▸ What the task requires: Starting at the line that contains "Define the **user" in the listing below, write out every line word for word until you have written the line that contains "- **Clarity first:**".

▸ Data excerpts:

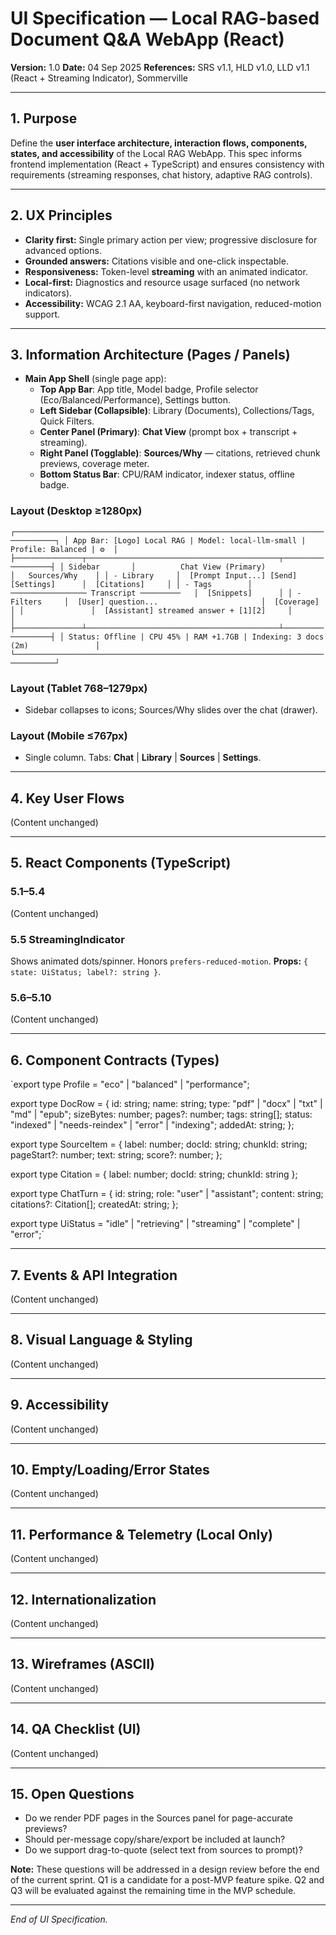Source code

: # UI Specification — Local RAG-based Document Q&A WebApp (React)
**Version:** 1.0
**Date:** 04 Sep 2025
**References:** SRS v1.1, HLD v1.0, LLD v1.1 (React + Streaming Indicator), Sommerville

---

## 1. Purpose
Define the **user interface architecture, interaction flows, components, states, and accessibility** of the Local RAG WebApp. This spec informs frontend implementation (React + TypeScript) and ensures consistency with requirements (streaming responses, chat history, adaptive RAG controls).

---

## 2. UX Principles
- **Clarity first:** Single primary action per view; progressive disclosure for advanced options.
- **Grounded answers:** Citations visible and one-click inspectable.
- **Responsiveness:** Token-level **streaming** with an animated indicator.
- **Local-first:** Diagnostics and resource usage surfaced (no network indicators).
- **Accessibility:** WCAG 2.1 AA, keyboard-first navigation, reduced-motion support.

---

## 3. Information Architecture (Pages / Panels)
- **Main App Shell** (single page app):
  - **Top App Bar**: App title, Model badge, Profile selector (Eco/Balanced/Performance), Settings button.
  - **Left Sidebar (Collapsible)**: Library (Documents), Collections/Tags, Quick Filters.
  - **Center Panel (Primary)**: **Chat View** (prompt box + transcript + streaming).
  - **Right Panel (Togglable)**: **Sources/Why** — citations, retrieved chunk previews, coverage meter.
  - **Bottom Status Bar**: CPU/RAM indicator, indexer status, offline badge.

### Layout (Desktop ≥1280px)
`┌───────────────────────────────────────────────────────────────────────────────┐
│ App Bar: [Logo] Local RAG | Model: local-llm-small | Profile: Balanced | ⚙  │
├───────────────┬───────────────────────────────────────────┬──────────────────┤
│ Sidebar       │          Chat View (Primary)              │   Sources/Why    │
│ - Library     │  [Prompt Input...] [Send] [Settings]      │  [Citations]     │
│ - Tags        │  ───────────────── Transcript ─────────   │  [Snippets]      │
│ - Filters     │  [User] question...                       │  [Coverage]      │
│               │  [Assistant] streamed answer + [1][2]     │                  │
├───────────────┴───────────────────────────────────────────┴──────────────────┤
│ Status: Offline | CPU 45% | RAM +1.7GB | Indexing: 3 docs (2m)               │
└───────────────────────────────────────────────────────────────────────────────┘`

### Layout (Tablet 768–1279px)
- Sidebar collapses to icons; Sources/Why slides over the chat (drawer).

### Layout (Mobile ≤767px)
- Single column. Tabs: **Chat** | **Library** | **Sources** | **Settings**.

---

## 4. Key User Flows
(Content unchanged)

---

## 5. React Components (TypeScript)

### 5.1–5.4
(Content unchanged)

### 5.5 StreamingIndicator
Shows animated dots/spinner. Honors `prefers-reduced-motion`.
**Props:** `{ state: UiStatus; label?: string }`.

### 5.6–5.10
(Content unchanged)

---

## 6. Component Contracts (Types)

`export type Profile = "eco" | "balanced" | "performance";

export type DocRow = {
  id: string;
  name: string;
  type: "pdf" | "docx" | "txt" | "md" | "epub";
  sizeBytes: number;
  pages?: number;
  tags: string[];
  status: "indexed" | "needs-reindex" | "error" | "indexing";
  addedAt: string;
};

export type SourceItem = {
  label: number;
  docId: string;
  chunkId: string;
  pageStart?: number;
  text: string;
  score?: number;
};

export type Citation = { label: number; docId: string; chunkId: string };

export type ChatTurn = {
  id: string;
  role: "user" | "assistant";
  content: string;
  citations?: Citation[];
  createdAt: string;
};

export type UiStatus = "idle" | "retrieving" | "streaming" | "complete" | "error";`

---

## 7. Events & API Integration
(Content unchanged)

---

## 8. Visual Language & Styling
(Content unchanged)

---

## 9. Accessibility
(Content unchanged)

---

## 10. Empty/Loading/Error States
(Content unchanged)

---

## 11. Performance & Telemetry (Local Only)
(Content unchanged)

---

## 12. Internationalization
(Content unchanged)

---

## 13. Wireframes (ASCII)
(Content unchanged)

---

## 14. QA Checklist (UI)
(Content unchanged)

---

## 15. Open Questions
- Do we render PDF pages in the Sources panel for page-accurate previews?
- Should per-message copy/share/export be included at launch?
- Do we support drag-to-quote (select text from sources to prompt)?

**Note:** These questions will be addressed in a design review before the end of the current sprint. Q1 is a candidate for a post-MVP feature spike. Q2 and Q3 will be evaluated against the remaining time in the MVP schedule.

---

*End of UI Specification.*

▸ Your solution:
Define the **user interface architecture, interaction flows, components, states, and accessibility** of the Local RAG WebApp. This spec informs frontend implementation (React + TypeScript) and ensures consistency with requirements (streaming responses, chat history, adaptive RAG controls).

---

## 2. UX Principles
- **Clarity first:** Single primary action per view; progressive disclosure for advanced options.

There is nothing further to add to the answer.